Inspired by Mikawa’s work on a German translation of Dialog’s standard library, I’ve tried parsing Japanese in Dialog (so far only one verb). Here is the payoff (please excuse anything that is ungrammatical, I am not fully proficient with the language):

> ポット から 花 を 持つ
花 を 持ちました。

> 花 を 持つ
もう 花 を 持っています が。

Translation:

> take flower from pot
You took the flower.

> take flower
But you are already holding the flower.

Note that there are spaces between words, which is not typical of Japanese writing; this is necessary because Dialog can’t (yet?) split text into characters.

Here is the code:

(understand $文 as [$親 から $物 を 持つ])
	(reverse $文 $逆文)
	(split $逆文 by [を] into $動詞 and $逆名詞句)
	{
		($動詞 = [持つ])
	(or)
		($動詞 = [持って])
	(or)
		($動詞 = [持て])
	(or)
		($動詞 = [持ちます])
	}
	(reverse $逆名詞句 $名詞句)
	(split $名詞句 by [から] into $親言葉 and $物言葉)
	*(understand $親言葉 as single object $親)
	*(understand $物言葉 as object $物 preferably child of $親)
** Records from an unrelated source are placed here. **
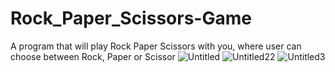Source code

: # Rock_Paper_Scissors-Game
A program that will play Rock Paper Scissors with you, where user can choose between Rock, Paper or Scissor
![Untitled](https://user-images.githubusercontent.com/95441787/198850729-b68a32ef-773d-4901-b459-0bab79ef8e94.png)
![Untitled22](https://user-images.githubusercontent.com/95441787/198850741-4cfd9b10-c108-442b-b668-a9df3a66d83e.png)
![Untitled3](https://user-images.githubusercontent.com/95441787/198850893-08615d7f-1079-498a-b735-15c6302ad575.png)

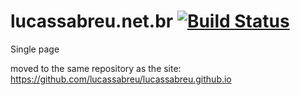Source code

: lucassabreu.net.br [![Build Status](https://travis-ci.org/lucassabreu/lucassabreu.github.io-hugo.svg?branch=master)](https://travis-ci.org/lucassabreu/lucassabreu.github.io-hugo)
==================

Single page

moved to the same repository as the site: https://github.com/lucassabreu/lucassabreu.github.io
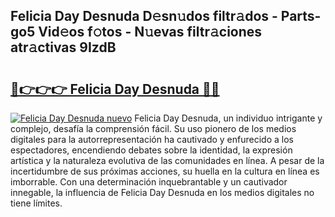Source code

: ## Felicia Day Desnuda D𝚎sn𝚞dos filtr𝚊dos - Parts-go5 Vid𝚎os f𝚘tos - N𝚞evas filtr𝚊ciones atr𝚊ctivas 9IzdB

# <h2><a href="http://mb1721.tromn.icu/?c=Felicia+Day+Desnuda">🔗👉👉👉 Felicia Day Desnuda 🔗🔗</a></h2>

[![Felicia Day Desnuda nuevo](https://i.imgur.com/pEAQMta.gif)](http://mb1721.tromn.icu/?c=Felicia+Day+Desnuda)
Felicia Day Desnuda, un individuo intrigante y complejo, desafía la comprensión fácil. Su uso pionero de los medios digitales para la autorrepresentación ha cautivado y enfurecido a los espectadores, encendiendo debates sobre la identidad, la expresión artística y la naturaleza evolutiva de las comunidades en línea. A pesar de la incertidumbre de sus próximas acciones, su huella en la cultura en línea es imborrable. Con una determinación inquebrantable y un cautivador innegable, la influencia de Felicia Day Desnuda en los medios digitales no tiene límites.
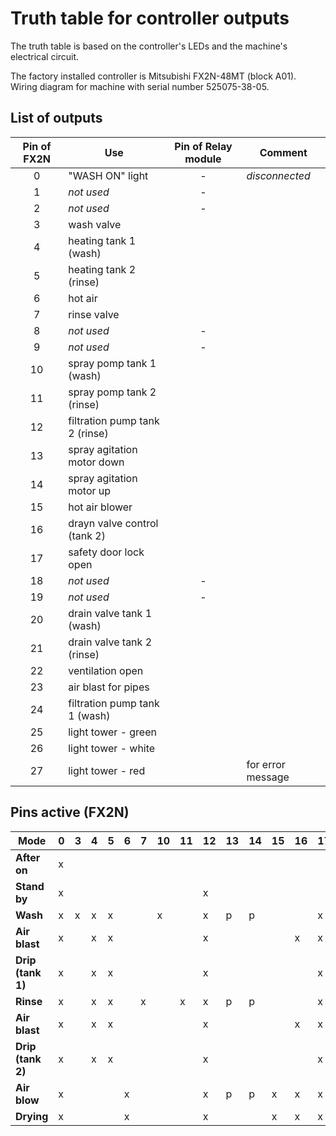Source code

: # Truth table for controller outputs

The truth table is based on the controller's LEDs and the machine's electrical circuit.  

The factory installed controller is Mitsubishi FX2N-48MT (block A01).  
Wiring diagram for machine with serial number 525075-38-05.

## List of outputs 

|Pin of FX2N|Use|Pin of Relay module|Comment|
|:-:|-|:-:|-|
|0|"WASH ON" light|-|*disconnected*|
|1|*not used*|-|
|2|*not used*|-|
|3|wash valve|
|4|heating tank 1 (wash)|
|5|heating tank 2 (rinse)|
|6|hot air|
|7|rinse valve|
|8|*not used*|-|
|9|*not used*|-|
|10|spray pomp tank 1 (wash)|
|11|spray pomp tank 2 (rinse)|
|12|filtration pump tank 2 (rinse)|
|13|spray agitation motor down|
|14|spray agitation motor up|
|15|hot air blower|
|16|drayn valve control (tank 2)|
|17|safety door lock open|
|18|*not used*|-|
|19|*not used*|-|
|20|drain valve tank 1 (wash)|
|21|drain valve tank 2 (rinse)|
|22|ventilation open|
|23|air blast for pipes|
|24|filtration pump tank 1 (wash)|
|25|light tower - green|
|26|light tower - white|
|27|light tower - red||for error message|

## Pins active (FX2N)

|Mode             | 0| 3| 4| 5| 6| 7|10|11|12|13|14|15|16|17|20|21|22|23|24|25|26|
|-                | -| -| -| -| -| -| -| -| -| -| -| -| -| -| -| -| -| -| -| -| -|
|**After on**     | x|  |  |  |  |  |  |  |  |  |  |  |  |  |  | x| x|  |  | x| x|
|**Stand by**     | x|  |  |  |  |  |  |  | x|  |  |  |  |  |  | x| x|  | x| x| x|
|**Wash**         | x| x| x| x|  |  | x|  | x| p| p|  |  | x| x|  |  |  | x| x| x|
|**Air blast**    | x|  | x| x|  |  |  |  | x|  |  |  | x| x| x|  | x| x| x| x| x|
|**Drip (tank 1)**| x|  | x| x|  |  |  |  | x|  |  |  |  | x| x|  | x|  | x| x| x|
|**Rinse**        | x|  | x| x|  | x|  | x| x| p| p|  |  | x|  | x|  |  | x| x| x|
|**Air blast**    | x|  | x| x|  |  |  |  | x|  |  |  | x| x|  | x| x| x| x| x| x|
|**Drip (tank 2)**| x|  | x| x|  |  |  |  | x|  |  |  |  | x|  | x| x|  | x| x| x|
|**Air blow**     | x|  |  |  | x|  |  |  | x| p| p| x| x| x|  | x| x| x| x| x| x|
|**Drying**       | x|  |  |  | x|  |  |  | x|  |  | x| x| x|  | x| x|  | x| x| x|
(understand $文 as [$親 から $物 を 持つ])
	(reverse $文 $逆文)
	(split $逆文 by [から] into $動詞 and $逆名詞句)
	{
		($動詞 = [持つ])
	(or)
		($動詞 = [持っ])
	(or)
		($動詞 = [持て])
	(or)
		($動詞 = [持ち])
	}
	(reverse $逆名詞句 $名詞句)
	(split $名詞句 by [を] into $物言葉 and $親言葉)
	*(understand $親言葉 as single object $親)
	*(understand $物言葉 as object $物 preferably child of $親)

(understand $文 as [$物 を 持つ])
	(reverse $文 $逆文)
	(split $逆文 by [を] into $動詞 and $逆名詞句)
	{
		($動詞 = [持つ])
	(or)
		($動詞 = [持って])
	(or)
		($動詞 = [持て])
	(or)
		($動詞 = [持ちます])
	}
	(reverse $逆名詞句 $名詞句)
	*(understand $名詞句 as object $物 preferably takable)

(unlikely [$物 を 持つ])
	~(item $物) (or) ($物 has relation $関係) ($関係 is one of [#partof #heldby #wornby])

(unlikely [$親 から $物 を 持つ])
	~($物 has ancestor $親)

(prevent [$親 から $物 を 持つ])
	~($物 has ancestor $親)
	(if) (animate $親) (then)
		(name $親) は (name $物) を 持ちません。
	(elseif) (container $親) (then)
		(name $物) は (name $親) の 中 に
		(if) (animate $物) (then) ありません。 (else) いません。 (endif)
	(elseif) (supporter $親) (then)
		(name $物) は (name $親) の 上 に
		(if) (animate $物) (then) ありません。 (else) いません。 (endif)
	(else)
		(name $物) は そこ に
		(if) (animate $物) (then) ありません。 (else) いません。 (endif)
	(endif)

(perform [$親 から $物 を 持つ])
	(current player $プレイヤー)
	($物 is recursively worn by $プレイヤー)
	{
		($親 = $プレイヤー)
	(or)
		($親 has ancestor $プレイヤー)
	}
	(try [remove $物])

(perform [$ から $物 を 持つ])
	(try [$物 を 持つ])

(prevent [$物 を 持つ])
	($物 を 持っている 時)
	(or) ($物 の 場所 が いい 時)
	(or) ($物 は 何か の 一部 だ 時)
	(or) ($物 は 誰か で 持つ 時)
	(or) ($物 は 誰か で 着る 時)
	(or) ($物 は 持てない 時)

($物 を 持つ 話)
	(name $物) を 持ちました。

(perform [$物 を 持つ])
	($物 を 持つ 話)
	(current player $プレイヤー)
	(now) ($物 is #heldby $プレイヤー)
	(now) ($物 is handled)

($物 を 持っている 時)
	(current player $プレイヤー)
	{
		($物 is #heldby $プレイヤー)
		もう (name $物) を 持っています が。
	(or)
		($物 is recursively worn by $プレイヤー)
		もう (name $物) を 着ています が。
	}

($物 の 場所 が いい 時)
	(fine where it is $物)
	(name $物) の 場所 が いい です が。

($物 は 何か の 一部 だ 時)
	($物 is #partof $親)
	(name $物) は (name $親) の 一部 です が。

($物 は 誰か で 持つ 時)
	($物 is #heldby $親)
	(name $物) は (name $親) で 持っています が。

($物 は 誰か で 着る 時)
	($物 is #heldby $親)
	(name $物) は (name $親) で 着ています が。

($物 は 持てない 時)
	~(item $物)
	(name $物) は 持てない です が。

Right now I haven’t figured out how to handle multi-objects delimited by と; I need to look more into how that is done with “and” in the standard library. Still, I think it’s very cool that Dialog can handle a language as different in syntax from English as Japanese with relatively minor changes.

5 Likes

Hey, congrats!

You might search for:

(parse direction list $Words [$Head | $Tail]) *(split $Words by [, und] into $Left and $Right)

and

(parse noun list $Words as $ObjList $Policy $AllAllowed) (split $Words by [, und] into $Left and $Right)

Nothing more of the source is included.